--- TASK MATERIAL Enclosed Below ---

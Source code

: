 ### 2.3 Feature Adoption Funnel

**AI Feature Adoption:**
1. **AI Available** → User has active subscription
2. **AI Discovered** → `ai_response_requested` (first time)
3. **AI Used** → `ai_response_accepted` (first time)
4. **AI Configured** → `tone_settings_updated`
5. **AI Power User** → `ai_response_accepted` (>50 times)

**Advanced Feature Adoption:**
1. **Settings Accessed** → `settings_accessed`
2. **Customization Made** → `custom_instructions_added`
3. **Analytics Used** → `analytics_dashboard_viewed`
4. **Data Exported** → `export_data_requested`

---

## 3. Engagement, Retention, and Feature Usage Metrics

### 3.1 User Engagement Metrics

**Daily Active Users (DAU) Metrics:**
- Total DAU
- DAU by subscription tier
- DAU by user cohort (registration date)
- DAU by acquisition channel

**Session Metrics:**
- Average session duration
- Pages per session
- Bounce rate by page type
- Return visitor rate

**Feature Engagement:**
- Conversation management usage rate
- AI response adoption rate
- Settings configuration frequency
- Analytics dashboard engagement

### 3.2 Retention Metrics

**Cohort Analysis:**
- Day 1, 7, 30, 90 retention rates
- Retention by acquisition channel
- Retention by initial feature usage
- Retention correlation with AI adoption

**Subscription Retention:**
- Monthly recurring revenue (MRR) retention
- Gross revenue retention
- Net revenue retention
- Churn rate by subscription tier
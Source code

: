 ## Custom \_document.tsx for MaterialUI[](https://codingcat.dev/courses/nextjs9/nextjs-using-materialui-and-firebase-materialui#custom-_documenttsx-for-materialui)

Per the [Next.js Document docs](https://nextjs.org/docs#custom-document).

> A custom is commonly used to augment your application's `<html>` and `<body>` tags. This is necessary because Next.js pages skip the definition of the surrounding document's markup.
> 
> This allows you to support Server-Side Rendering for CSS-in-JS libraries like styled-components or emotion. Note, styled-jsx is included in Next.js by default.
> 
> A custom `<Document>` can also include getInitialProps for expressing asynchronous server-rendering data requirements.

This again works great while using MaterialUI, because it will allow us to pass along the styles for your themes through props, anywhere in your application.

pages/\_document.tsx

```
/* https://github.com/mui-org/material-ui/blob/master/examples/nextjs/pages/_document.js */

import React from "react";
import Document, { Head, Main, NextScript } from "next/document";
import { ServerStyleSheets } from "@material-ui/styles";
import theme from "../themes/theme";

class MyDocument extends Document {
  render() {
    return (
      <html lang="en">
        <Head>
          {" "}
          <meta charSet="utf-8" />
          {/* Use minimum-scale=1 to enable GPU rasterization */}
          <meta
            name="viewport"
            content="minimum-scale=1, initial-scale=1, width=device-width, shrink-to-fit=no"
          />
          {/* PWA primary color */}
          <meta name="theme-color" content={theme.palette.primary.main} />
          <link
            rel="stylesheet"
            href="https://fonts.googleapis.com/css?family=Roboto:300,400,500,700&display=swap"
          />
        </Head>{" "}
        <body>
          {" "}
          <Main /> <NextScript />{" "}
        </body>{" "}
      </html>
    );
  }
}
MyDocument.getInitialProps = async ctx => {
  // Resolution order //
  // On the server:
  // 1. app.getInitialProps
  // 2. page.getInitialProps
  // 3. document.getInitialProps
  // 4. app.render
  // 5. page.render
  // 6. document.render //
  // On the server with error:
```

--- End of Enclosed TASK MATERIAL ---

◆ **PROBLEM DESCRIPTION**: Nothing but the lines from the beginning of the records through the line with "1. **Settings Accessed**" should appear, each printed exactly.

◆ **ANSWER TO THIS PROBLEM**:
Source code

: ### 2.3 Feature Adoption Funnel

**AI Feature Adoption:**
1. **AI Available** → User has active subscription
2. **AI Discovered** → `ai_response_requested` (first time)
3. **AI Used** → `ai_response_accepted` (first time)
4. **AI Configured** → `tone_settings_updated`
5. **AI Power User** → `ai_response_accepted` (>50 times)

**Advanced Feature Adoption:**
1. **Settings Accessed** → `settings_accessed`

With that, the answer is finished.